Este parece un carácter poco propenso a dejar que los traumas o el dolor se exhiban abiertamente. De hecho, el impacto que mejor puede predecirse para Japón es económico. El desarrollo del Japón pre-Fukushima tiene poco que ver con el del Japón pre-Hiroshima. El país atravesó una grave crisis a principios de los noventa que aún colea. El estallido de la burbuja financiera e inmobiliaria acabó con uno de los factores del crecimiento nipón. La inversión en las exportaciones de alta tecnología permitió una recuperación hace ocho años, pero quedan restos: un paro del 5,7% -el más alto desde la Segunda Guerra Mundial-, y una deuda pública disparada -un 225% con respecto al PIB, la segunda más elevada del mundo-. El terremoto y sus consecuencias suman nuevas preocupaciones. Las primeras estimaciones evalúan el coste de la reconstrucción en un 3% del PIB, la deuda pública se disparará aún más y se encarecerán la energía y las materias primas.

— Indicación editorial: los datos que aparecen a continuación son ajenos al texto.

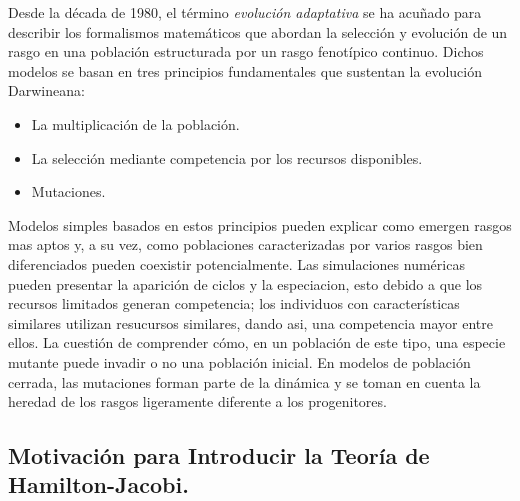 {{            \normalsize{\citep{Mirrahimi} Desde la década de 1980, el término \textit{evolución adaptativa} se ha acuñado para describir los formalismos matemáticos que abordan la selección y evolución de un rasgo en una población estructurada por un rasgo fenotípico continuo. Dichos modelos se basan en tres principios fundamentales que sustentan la evolución Darwineana:}
            
                \begin{itemize}
                    \item {
                    
                        \normalsize{La multiplicación de la población.}

                    }
                    
                    \item {
                    
                        \normalsize{La selección mediante competencia por los recursos disponibles.}
                    }
                    
                    \item {
                    
                        \normalsize{Mutaciones.}

                    }
                \end{itemize}
                
            \normalsize{Modelos simples basados en estos principios pueden explicar como emergen rasgos mas aptos y, a su vez, como poblaciones caracterizadas por varios rasgos bien diferenciados pueden coexistir potencialmente. Las simulaciones numéricas pueden presentar la aparición de ciclos y la especiacion, esto debido a que los recursos limitados generan competencia; los individuos con características similares utilizan resucursos similares, dando asi, una competencia mayor entre ellos. La cuestión de comprender cómo, en un población de este tipo, una especie mutante puede invadir o no una población inicial. En modelos de población cerrada, las mutaciones forman parte de la dinámica y se toman en cuenta la heredad de los rasgos ligeramente diferente a los progenitores.}
        }
        
        \subsection{Motivación para Introducir la Teoría de Hamilton-Jacobi.}

}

Más allá de la economía, aún es pronto para saber qué pasará en la sociedad japonesa. Tras Hiroshima, la crisis de Japón terminó convirtiéndose en una crisis moral. Cambiaron muchas cosas en la sociedad japonesa tras las bombas. Y Hersey supo retratarlas. Cuarenta años después, en 1986, el periodista hizo algo poco común en la profesión: rescatar su viejo reportaje y volver a encontrarse con sus protagonistas. Tras esto, añadió un capítulo final sobre cómo habían seguido con sus vidas los seis supervivientes durante tanto tiempo. Un capítulo que completó Hiroshima y reveló los cambios que la sociedad japonesa había experimentado en cuatro décadas. Su apertura al hedonismo, la relajación moral, la modernización de la calidad de vida… También dejó más claros los rasgos que habían permanecido: la dedicación en el trabajo, la capacidad de superación y la humildad. Así, la coda de 1986 hizo a Hiroshima más grande. Pasó de ser un fresco de historias de superación a convertirse en un ambicioso retrato de toda una sociedad. Siempre, eso sí, a través de historias personales, concretas y construidas minuciosamente a partir de pequeños detalles.

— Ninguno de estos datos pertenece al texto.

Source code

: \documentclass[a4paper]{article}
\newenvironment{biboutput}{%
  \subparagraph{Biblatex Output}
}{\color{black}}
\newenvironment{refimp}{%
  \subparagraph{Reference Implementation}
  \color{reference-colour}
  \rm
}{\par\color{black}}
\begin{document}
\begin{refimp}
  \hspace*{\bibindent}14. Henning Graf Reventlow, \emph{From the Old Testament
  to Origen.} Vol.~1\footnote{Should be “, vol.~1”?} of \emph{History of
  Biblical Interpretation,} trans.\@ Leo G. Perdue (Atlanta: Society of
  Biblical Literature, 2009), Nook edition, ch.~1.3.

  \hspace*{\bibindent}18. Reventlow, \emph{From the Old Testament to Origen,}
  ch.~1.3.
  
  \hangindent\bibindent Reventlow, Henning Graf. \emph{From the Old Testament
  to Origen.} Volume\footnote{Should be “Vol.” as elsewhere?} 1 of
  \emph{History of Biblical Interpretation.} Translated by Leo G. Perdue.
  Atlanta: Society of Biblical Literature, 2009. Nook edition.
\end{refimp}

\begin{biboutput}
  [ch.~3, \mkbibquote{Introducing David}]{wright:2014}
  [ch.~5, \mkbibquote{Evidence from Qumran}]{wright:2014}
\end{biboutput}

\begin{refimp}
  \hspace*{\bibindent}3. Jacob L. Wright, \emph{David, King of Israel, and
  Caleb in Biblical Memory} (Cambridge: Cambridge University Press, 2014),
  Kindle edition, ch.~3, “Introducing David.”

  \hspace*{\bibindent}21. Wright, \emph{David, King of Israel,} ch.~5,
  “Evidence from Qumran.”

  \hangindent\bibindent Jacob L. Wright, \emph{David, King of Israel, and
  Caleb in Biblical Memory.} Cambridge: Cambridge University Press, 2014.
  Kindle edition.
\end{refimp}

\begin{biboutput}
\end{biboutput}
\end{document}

La crisis que encaja Japón tras Fukushima no parece tan aguda. Aunque es muy pronto para aventurar si una sociedad que ha visto cómo la naturaleza casi derrota a su desarrollo tecnológico, su riqueza y su alto nivel de vida puede verse empujada a replantearse muchas cosas. Pero sí está claro que hay mucho que contar. Las pequeñas historias de supervivientes de las costas arrasadas por el maremoto o de afectados por la radiación pueden ser miles. Pero seleccionar esas historias y convertirlas en un friso que narre toda la tragedia o incluso cómo queda una sociedad tras ella es un gran reto periodístico. John Hersey necesitó cuarenta años para completarlo.